I'm showing 18cm of post - to the top of the rails and riding a selle san marco Regale saddle.

Thoughts?


----------



## kbwh (May 28, 2010)

Get a 110 stem. Get a 110 stem. Get a 110 stem. Get a 110 stem. Get a 110 stem. Get a 110 stem. Get a 110 stem. Get a 110 stem. Get a 110 stem. Get a 110 stem. Get a 110 stem. Get a 110 stem. Get a 110 stem. Get a 110 stem. Get a 110 stem. Get a 110 stem. Get a 110 stem. Get a 110 stem. Get a 110 stem. Get a 110 stem. 

That's all I can think about right now.


----------



## Salsa_Lover (Jul 6, 2008)

110 stem is sacrilege on a larger Colnago rrr:


----------



## Salsa_Lover (Jul 6, 2008)

On a serious note, a 0 offset seatpost should only be used if you had for example short femurs.

I think you probably need a smaller frame. notice how the Colnago head tubes could be more slanted than other geometries - depending on the size-, that goes together with the straight fork, so you probably need actually a shorter top tube than your cannondale.

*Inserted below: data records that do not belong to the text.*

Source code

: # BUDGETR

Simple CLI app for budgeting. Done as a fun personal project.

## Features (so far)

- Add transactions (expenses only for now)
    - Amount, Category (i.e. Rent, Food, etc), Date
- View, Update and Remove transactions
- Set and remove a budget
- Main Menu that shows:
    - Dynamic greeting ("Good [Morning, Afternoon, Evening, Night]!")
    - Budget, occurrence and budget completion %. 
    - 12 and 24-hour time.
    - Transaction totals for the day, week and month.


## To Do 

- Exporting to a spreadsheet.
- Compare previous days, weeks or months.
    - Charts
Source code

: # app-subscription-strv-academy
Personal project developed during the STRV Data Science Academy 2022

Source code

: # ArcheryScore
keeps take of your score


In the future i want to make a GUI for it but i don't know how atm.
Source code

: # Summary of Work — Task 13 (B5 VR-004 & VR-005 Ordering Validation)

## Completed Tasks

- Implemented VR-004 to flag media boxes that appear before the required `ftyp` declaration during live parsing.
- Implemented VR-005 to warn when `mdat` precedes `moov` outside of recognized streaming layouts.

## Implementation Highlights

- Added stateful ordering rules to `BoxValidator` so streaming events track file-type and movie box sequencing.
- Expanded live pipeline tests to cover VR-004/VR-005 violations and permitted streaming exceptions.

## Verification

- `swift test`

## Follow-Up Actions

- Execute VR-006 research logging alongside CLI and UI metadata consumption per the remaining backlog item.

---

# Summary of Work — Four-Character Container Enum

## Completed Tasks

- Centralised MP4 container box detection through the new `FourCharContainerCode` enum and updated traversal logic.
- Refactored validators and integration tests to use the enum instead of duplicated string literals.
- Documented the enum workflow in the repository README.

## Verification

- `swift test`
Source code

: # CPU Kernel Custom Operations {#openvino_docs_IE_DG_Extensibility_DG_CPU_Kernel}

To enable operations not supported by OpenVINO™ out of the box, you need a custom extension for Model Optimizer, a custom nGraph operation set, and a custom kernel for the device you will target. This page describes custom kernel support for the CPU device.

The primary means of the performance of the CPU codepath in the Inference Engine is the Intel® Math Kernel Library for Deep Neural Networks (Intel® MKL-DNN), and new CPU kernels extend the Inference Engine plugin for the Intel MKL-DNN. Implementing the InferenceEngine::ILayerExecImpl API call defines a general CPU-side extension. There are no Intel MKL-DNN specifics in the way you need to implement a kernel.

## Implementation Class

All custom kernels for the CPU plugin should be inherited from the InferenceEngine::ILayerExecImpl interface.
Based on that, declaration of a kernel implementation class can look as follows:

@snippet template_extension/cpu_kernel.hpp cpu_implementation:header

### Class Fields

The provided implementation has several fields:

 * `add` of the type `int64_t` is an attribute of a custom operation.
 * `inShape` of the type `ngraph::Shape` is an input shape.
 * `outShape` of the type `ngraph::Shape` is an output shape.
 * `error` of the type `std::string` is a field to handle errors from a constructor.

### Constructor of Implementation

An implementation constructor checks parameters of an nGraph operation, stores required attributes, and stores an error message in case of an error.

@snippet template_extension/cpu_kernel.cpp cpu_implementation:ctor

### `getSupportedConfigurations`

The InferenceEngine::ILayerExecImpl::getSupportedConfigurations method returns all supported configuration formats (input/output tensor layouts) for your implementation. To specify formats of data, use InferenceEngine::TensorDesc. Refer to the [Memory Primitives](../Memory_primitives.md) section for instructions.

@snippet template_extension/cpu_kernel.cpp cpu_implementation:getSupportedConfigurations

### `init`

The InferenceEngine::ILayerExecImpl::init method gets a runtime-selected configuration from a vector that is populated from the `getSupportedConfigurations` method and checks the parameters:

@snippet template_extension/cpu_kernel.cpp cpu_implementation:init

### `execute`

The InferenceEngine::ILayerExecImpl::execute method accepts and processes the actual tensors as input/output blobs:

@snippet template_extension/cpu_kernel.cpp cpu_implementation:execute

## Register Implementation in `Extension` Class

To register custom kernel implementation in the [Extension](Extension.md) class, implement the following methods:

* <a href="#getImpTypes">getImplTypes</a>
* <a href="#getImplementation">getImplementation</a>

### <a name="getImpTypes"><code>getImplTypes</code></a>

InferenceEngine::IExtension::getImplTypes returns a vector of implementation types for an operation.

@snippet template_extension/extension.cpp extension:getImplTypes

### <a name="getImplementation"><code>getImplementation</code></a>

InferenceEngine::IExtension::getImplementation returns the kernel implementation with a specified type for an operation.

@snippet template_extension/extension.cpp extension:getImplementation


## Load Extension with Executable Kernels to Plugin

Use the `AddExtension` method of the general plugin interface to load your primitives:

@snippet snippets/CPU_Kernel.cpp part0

Check the head tube angles.

HTH


----------



## kbwh (May 28, 2010)

Oh well...
Option 2: Change bars to a Zipp SSR bend. 70mm reach. Zipp - Speed Weaponry | Bars | Service Course CSL Bar

Following up on Salsa's serious note: Compensating for a long top tube by moving the seat forward is utterly wrong.


----------



## bikerjulio (Jan 19, 2010)

I checked the geometries and am having a little trouble understanding what OP's problem is.

C59 58cm VTT = 59.0cm
CAAD 60cm VTT=59.0cm

C59 HT = 20.2cm
CAAD HT = 19.0cm

C59 ST angle 72.75deg
CAAD ST angle 72.5deg.

so yes - it's similar to a 60cm CAAD except for the 1/4 deg difference in ST angle. Is that the issue?


----------



## Salsa_Lover (Jul 6, 2008)

bikerjulio, do you have head tube angle info ?


----------



## kbwh (May 28, 2010)

C59 front-center: 614mm
CAAD9 front-center: 610mm

Colnago measures direct path versus Cannondale's horizontal. Should make no difference.

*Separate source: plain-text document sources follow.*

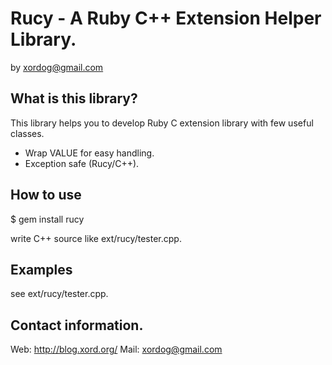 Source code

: 
# Rucy - A Ruby C++ Extension Helper Library.

 by xordog@gmail.com


## What is this library?

This library helps you to develop Ruby C extension library with few useful
classes.

* Wrap VALUE for easy handling.
* Exception safe (Rucy/C++).


## How to use

$ gem install rucy

write C++ source like ext/rucy/tester.cpp.


## Examples

see ext/rucy/tester.cpp.


## Contact information.

Web:  http://blog.xord.org/
Mail: xordog@gmail.com
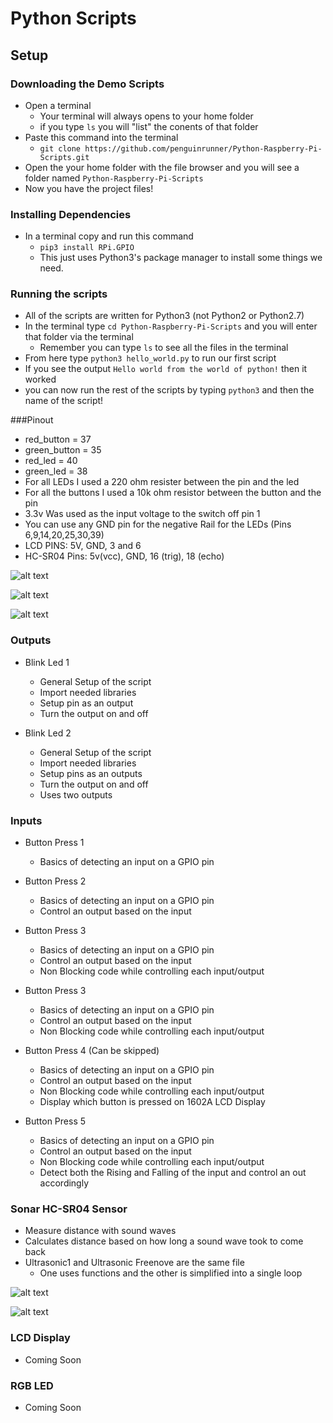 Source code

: # Python Scripts

## Setup

### Downloading the Demo Scripts
* Open a terminal
    * Your terminal will always opens to your home folder
    * if you type `ls` you will "list" the conents of that folder
* Paste this command into the terminal
    * `git clone https://github.com/penguinrunner/Python-Raspberry-Pi-Scripts.git`
* Open the your home folder with the file browser and you will see a folder named `Python-Raspberry-Pi-Scripts`
* Now you have the project files!


### Installing Dependencies
* In a terminal copy and run this command 
    * `pip3 install RPi.GPIO`
    * This just uses Python3's package manager to install some things we need.


### Running the scripts
* All of the scripts are written for Python3 (not Python2 or Python2.7)
* In the terminal type `cd Python-Raspberry-Pi-Scripts` and you will enter that folder via the terminal
    * Remember you can type `ls` to see all the files in the terminal
* From here type `python3 hello_world.py` to run our first script
* If you see the output `Hello world from the world of python!` then it worked
* you can now run the rest of the scripts by typing `python3` and then the name of the script!


###Pinout

* red_button = 37
* green_button = 35
* red_led = 40
* green_led =  38
* For all LEDs I used a 220 ohm resister between the pin and the led
* For all the buttons I used a 10k ohm resistor between the button and the pin
* 3.3v Was used as the input voltage to the switch off pin 1
* You can use any GND pin for the negative Rail for the LEDs (Pins 6,9,14,20,25,30,39)
* LCD PINS: 5V, GND, 3 and 6
* HC-SR04 Pins: 5v(vcc), GND, 16 (trig), 18 (echo)

![alt text](https://raw.githubusercontent.com/penguinrunner/Python-Raspberry-Pi-Scripts/master/images/pin2.jpg)

![alt text](https://raw.githubusercontent.com/penguinrunner/Python-Raspberry-Pi-Scripts/master/images/pin1.jpg)

![alt text](https://raw.githubusercontent.com/penguinrunner/Python-Raspberry-Pi-Scripts/master/images/pin3.jpg)


### Outputs
* Blink Led 1
    * General Setup of the script
    * Import needed libraries
    * Setup pin as an output
    * Turn the output on and off
    
    
* Blink Led 2
    * General Setup of the script
    * Import needed libraries
    * Setup pins as an outputs
    * Turn the output on and off
    * Uses two outputs


### Inputs
* Button Press 1
    * Basics of detecting an input on a GPIO pin


* Button Press 2
    * Basics of detecting an input on a GPIO pin
    * Control an output based on the input
    
    
* Button Press 3
    * Basics of detecting an input on a GPIO pin
    * Control an output based on the input
    * Non Blocking code while controlling each input/output
    
    
* Button Press 3
    * Basics of detecting an input on a GPIO pin
    * Control an output based on the input
    * Non Blocking code while controlling each input/output
    
    
* Button Press 4 (Can be skipped)
    * Basics of detecting an input on a GPIO pin
    * Control an output based on the input
    * Non Blocking code while controlling each input/output
    * Display which button is pressed on 1602A LCD Display
    
    
* Button Press 5
    * Basics of detecting an input on a GPIO pin
    * Control an output based on the input
    * Non Blocking code while controlling each input/output
    * Detect both the Rising and Falling of the input and control an out accordingly


### Sonar HC-SR04 Sensor
* Measure distance with sound waves
* Calculates distance based on how long a sound wave took to come back
* Ultrasonic1 and Ultrasonic Freenove are the same file 
    * One uses functions and the other is simplified into a single loop
    
![alt text](https://raw.githubusercontent.com/penguinrunner/Python-Raspberry-Pi-Scripts/master/images/hc1.jpg)

![alt text](https://raw.githubusercontent.com/penguinrunner/Python-Raspberry-Pi-Scripts/master/images/hc2.jpg)
    
    
### LCD Display
* Coming Soon


### RGB LED
* Coming Soon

Question to ronderman: Same bars, stem and _comandi_ on both bikes?


----------



## ronderman (May 17, 2010)

kbwh said:


> C59 front-center: 614mm
> CAAD9 front-center: 610mm
> 
> Colnago measures direct path versus Cannondale's horizontal. Should make no difference.
> ...


On the headtube angle, Colnago doesn't publish theres - but Cannondale is 73.5

To answer the question - yes - same cockpit setup, Deda Zero 100 bars stem 44cm/120mm with campy 11 hoods.

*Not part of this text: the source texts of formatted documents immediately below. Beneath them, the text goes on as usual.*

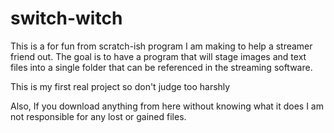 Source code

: # switch-witch

This is a for fun from scratch-ish program I am making to help a streamer friend out.  The goal is to have a program that will stage images and text files into a single folder that can be referenced in the streaming software.

This is my first real project so don't judge too harshly

Also, If you download anything from here without knowing what it does I am not responsible for any lost or gained files.
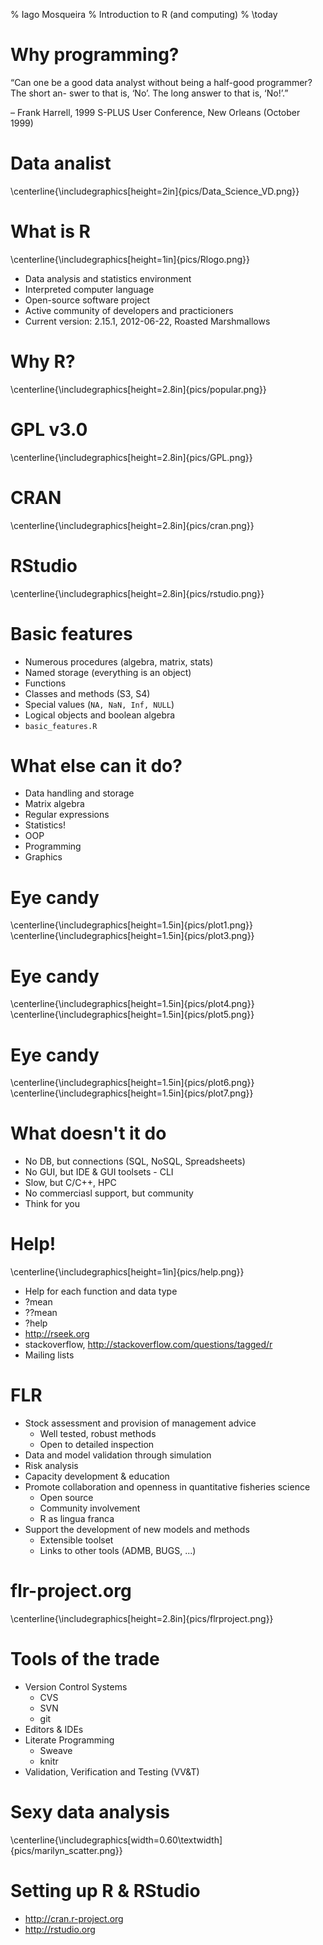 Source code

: % Iago Mosqueira
% Introduction to R (and computing)
% \today


Why programming?
==========

“Can one be a good data analyst without being a half-good programmer? The short an-
swer to that is, ‘No’. The long answer to that is, ‘No!’.”

– Frank Harrell, 1999 S-PLUS User Conference, New Orleans (October 1999)

Data analist
==========
\centerline{\includegraphics[height=2in]{pics/Data_Science_VD.png}}

What is R
==========

\centerline{\includegraphics[height=1in]{pics/Rlogo.png}}

* Data analysis and statistics environment
* Interpreted computer language
* Open-source software project
* Active community of developers and practicioners
* Current version: 2.15.1, 2012-06-22, Roasted Marshmallows

Why R?
==========
\centerline{\includegraphics[height=2.8in]{pics/popular.png}}

GPL v3.0
===========
\centerline{\includegraphics[height=2.8in]{pics/GPL.png}}

CRAN
===========
\centerline{\includegraphics[height=2.8in]{pics/cran.png}}

RStudio
===========
\centerline{\includegraphics[height=2.8in]{pics/rstudio.png}}


Basic features
==========

* Numerous procedures (algebra, matrix, stats)
* Named storage (everything is an object)
* Functions
* Classes and methods (S3, S4)
* Special values (`NA, NaN, Inf, NULL`)
* Logical objects and boolean algebra
* `basic_features.R`

What else can it do?
==========

* Data handling and storage
* Matrix algebra
* Regular expressions
* Statistics!
* OOP
* Programming
* Graphics

Eye candy
==========
\centerline{\includegraphics[height=1.5in]{pics/plot1.png}}
\centerline{\includegraphics[height=1.5in]{pics/plot3.png}}

Eye candy
==========
\centerline{\includegraphics[height=1.5in]{pics/plot4.png}}
\centerline{\includegraphics[height=1.5in]{pics/plot5.png}}

Eye candy
==========
\centerline{\includegraphics[height=1.5in]{pics/plot6.png}}
\centerline{\includegraphics[height=1.5in]{pics/plot7.png}}

What doesn't it do
===========

* No DB, but connections (SQL, NoSQL, Spreadsheets)
* No GUI, but IDE & GUI toolsets - CLI
* Slow, but C/C++, HPC
* No commerciasl support, but community
* Think for you

Help!
==========
\centerline{\includegraphics[height=1in]{pics/help.png}}

* Help for each function and data type
* ?mean
* ??mean
* ?help
* http://rseek.org
* stackoverflow, http://stackoverflow.com/questions/tagged/r
* Mailing lists

FLR
==========

* Stock assessment and provision of management advice
    * Well tested, robust methods
    * Open to detailed inspection
* Data and model validation through simulation
* Risk analysis
* Capacity development & education
* Promote collaboration and openness in quantitative fisheries science
    * Open source
    * Community involvement
    * R as lingua franca
* Support the development of new models and methods
    * Extensible toolset
    * Links to other tools (ADMB, BUGS, ...)


flr-project.org
==========

\centerline{\includegraphics[height=2.8in]{pics/flrproject.png}}

Tools of the trade
==========

* Version Control Systems
    * CVS
    * SVN
    * git
* Editors & IDEs
* Literate Programming
    * Sweave
    * knitr
* Validation, Verification and Testing (VV&T)

Sexy data analysis
==========

\centerline{\includegraphics[width=0.60\textwidth]{pics/marilyn_scatter.png}}

Setting up R & RStudio
==========
* http://cran.r-project.org
* http://rstudio.org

Now to be fair, I have been messing with saddles for the past year and have settled on the one I am using now (I think). I do have it pushed forward, but not a ton, but it's certainly not in the center, either. 

The bike also "feels" like my 62cm dale - which I was plenty fast on, too. I wonder, perhaps, if the thicker tubing on colnago makes it look bigger. I swear, if I switch my saddle to the arione, the bike "looks" better. I can ride that saddle fine, but I can not ride no handed and I highly doubt at 6'3" and broad shoulder and waist my sit bones are that narrow. 

This process has been driving me up a WALL. :mad2:


----------



## ronderman (May 17, 2010)

*Here is a pic*

Here is a picture of the setup and a closeup of the saddle.

What say, you.


----------



## kbwh (May 28, 2010)

I say that's a weird handlebar angle.


----------



## Salsa_Lover (Jul 6, 2008)

The saddle looks a bit more forward than mine, but this is meaningless for you. 

How is the fit for you? Are you sitting in the right place? Or are you too forward? Do your legs are in full extension ? Or do you have enough knee angle at the lowest point?

If you have your saddle too high, then you could lower it and at the same time put it more to the rear.

But those are answer only you, or your fitter, can determine.


----------



## ronderman (May 17, 2010)

kbwh said:


> I say that's a weird handlebar angle.


Hum, might be the angle. It's a zero ride stem - so it's flat - but the then the top tube slopes - so that's a little different. I have the levers mounted flat too, which is how I like them and most people do that too, though camera angles can through it off.

I may put a riser on there.


----------



## kbwh (May 28, 2010)

I made that comment from my phone. I don't think it looks weird on the big screen. Rolled rather upwards it is, but not weirdly.


----------



## Salsa_Lover (Jul 6, 2008)

handlebars look fine to me.


----------



## icsloppl (Aug 25, 2009)

Perhaps try -

Center the saddle on the post.
Drop the saddle height to compensate for the reach.
Drop the stem to compensate for the saddle drop.


----------